Finally, edit tzar_emulation.yaml to reflect this simple example.

No values need to be changed except for the tzar_jar_name_with_path. You need to replace "[FULL PATH TO YOUR TZAR JAR]" with the full path and file name for the tzar jar file on your machine, e.g., "~/tzar_jars/tzar-0.5.5.jar".

emulating_tzar:                         TRUE

echo_console_to_temp_file:              TRUE
console_out_file_name_with_path:        "./console_sink_output.tzar_em.txt"

project_path:                           "."
tzar_jar_name_with_path:                "[FULL PATH TO YOUR TZAR JAR]"
emulation_scratch_file_name_with_path:  "./tzar_em_scratch.yaml"

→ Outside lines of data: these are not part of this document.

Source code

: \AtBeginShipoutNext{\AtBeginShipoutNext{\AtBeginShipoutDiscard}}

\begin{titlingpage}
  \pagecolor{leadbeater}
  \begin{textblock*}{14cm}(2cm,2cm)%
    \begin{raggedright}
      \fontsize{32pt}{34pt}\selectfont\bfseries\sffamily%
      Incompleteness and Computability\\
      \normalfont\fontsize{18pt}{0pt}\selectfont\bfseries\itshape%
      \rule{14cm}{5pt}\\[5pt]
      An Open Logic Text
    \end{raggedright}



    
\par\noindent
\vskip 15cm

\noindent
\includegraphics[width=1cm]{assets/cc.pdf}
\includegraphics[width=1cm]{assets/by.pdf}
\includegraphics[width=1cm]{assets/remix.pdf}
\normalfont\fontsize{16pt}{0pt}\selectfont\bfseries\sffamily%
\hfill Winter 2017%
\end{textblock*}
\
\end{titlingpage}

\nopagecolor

copy_model_dot_R_tzar_file:             FALSE
model_dot_R_tzar_SRC_dir:               "."
model_dot_R_tzar_disguised_filename:    "model.R.tzar"
required_model_dot_R_filename_for_tzar: "model.R"
overwrite_existing_model_dot_R_DEST:    FALSE

Run the code

You should now be ready to load the main code in R and then run the emulation. Assuming you're still in the tzar_em_example directory:

source ("tzar_main.R")
runt()

This produces the output in the box below. The beginning of the output is boilerplate that can be ignored. (NOTE: In what follows below, the text appearing as "[...]" will be replaced by path information specific to your machine.)

> runt()
Created 1 runs. 
Outputdir: [...]/tzar_em_example/default_runset/1_default_scenario.inprogress 
Running model: [...]/tzar_em_example/., run_id: 1, Project name: tzar_em_example, Scenario name: default_scenario, Flags:  
Run 1 succeeded. 
Executed 1 runs: 1 succeeded. 0 failed 

In run_tzar:  Finished running dummy EMULATION code under tzar.
               Ready to go back and run real code outside of tzar...

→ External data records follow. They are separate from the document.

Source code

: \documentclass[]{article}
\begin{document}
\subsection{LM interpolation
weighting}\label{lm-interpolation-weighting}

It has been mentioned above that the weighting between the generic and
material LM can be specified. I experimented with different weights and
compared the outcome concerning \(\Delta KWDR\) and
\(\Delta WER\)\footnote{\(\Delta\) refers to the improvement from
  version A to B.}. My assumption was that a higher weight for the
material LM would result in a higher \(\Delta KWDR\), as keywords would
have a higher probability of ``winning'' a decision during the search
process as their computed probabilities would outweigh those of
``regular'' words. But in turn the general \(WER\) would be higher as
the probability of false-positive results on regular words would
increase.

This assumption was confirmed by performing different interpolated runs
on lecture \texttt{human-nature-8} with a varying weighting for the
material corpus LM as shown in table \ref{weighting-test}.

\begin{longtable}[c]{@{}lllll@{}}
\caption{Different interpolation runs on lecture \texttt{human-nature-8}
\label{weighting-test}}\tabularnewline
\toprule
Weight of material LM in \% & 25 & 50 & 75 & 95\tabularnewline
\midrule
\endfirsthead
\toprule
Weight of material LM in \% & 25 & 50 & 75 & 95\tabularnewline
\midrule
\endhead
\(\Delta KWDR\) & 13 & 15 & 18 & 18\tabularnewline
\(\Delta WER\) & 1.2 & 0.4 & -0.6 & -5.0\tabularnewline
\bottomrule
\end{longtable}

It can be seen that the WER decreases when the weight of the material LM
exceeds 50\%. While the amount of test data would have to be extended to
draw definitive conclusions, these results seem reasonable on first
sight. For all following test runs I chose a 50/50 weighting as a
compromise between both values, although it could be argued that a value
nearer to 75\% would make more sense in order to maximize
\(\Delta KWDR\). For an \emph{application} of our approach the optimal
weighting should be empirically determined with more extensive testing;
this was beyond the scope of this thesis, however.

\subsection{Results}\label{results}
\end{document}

However, after the boilerplate, notice the following things:

The value of parameters$full_output_dir_with_slash has captured the directory that tzar built for your program's run, i.e., [...]/tzar_em_example/default_runset/1_default_scenario.inprogress/.
- Notice the .inprogress extension on the directory name.
  - That is the name of the directory while the emulation is running.
  - If it runs to completion, the emulator replaces that extension with .completedTzarEmulation to show that this was an emulation run.
  - If it fails during emulation, the extension will still say .inprogress since the cleanup stage was never reached.
The value of parameters$some_other_variable is printed as "5", as it should since that's the value in the project.yaml file.

Inside my_main_code():
    parameters$full_output_dir_with_slash = 
' [...]/tzar_em_example/default_runset/1_default_scenario.inprogress/ '
    parameters$some_other_variable = ' 5 '

The output then shows the location of the final outputs after the emulator has renamed everything to indicate successful completion of the emulation. If you examine the 1_default_scenario.completedTzarEmulation directory you will find the usual tzar metadata files in the metadata subdirectory.

Final tzar output is in:
    '[...]/tzar_em_example/default_runset/1_default_scenario.completedTzarEmulation'

Because the tzar_emulation.yaml file in this example sets the echo_console_to_temp_file flag to TRUE, there should also be a copy of the console sink output in the metadata directory of 1_default_scenario.completedTzarEmulation.

In clean_up_console_sink:

Closing sink file.

destination for sink file move = ' [...]/tzar_em_example/default_runset/1_default_scenario.inprogress/metadata/console_sink_output.tzar_em.txt '


In run_tzar:  Finished running tzar WITH emulation...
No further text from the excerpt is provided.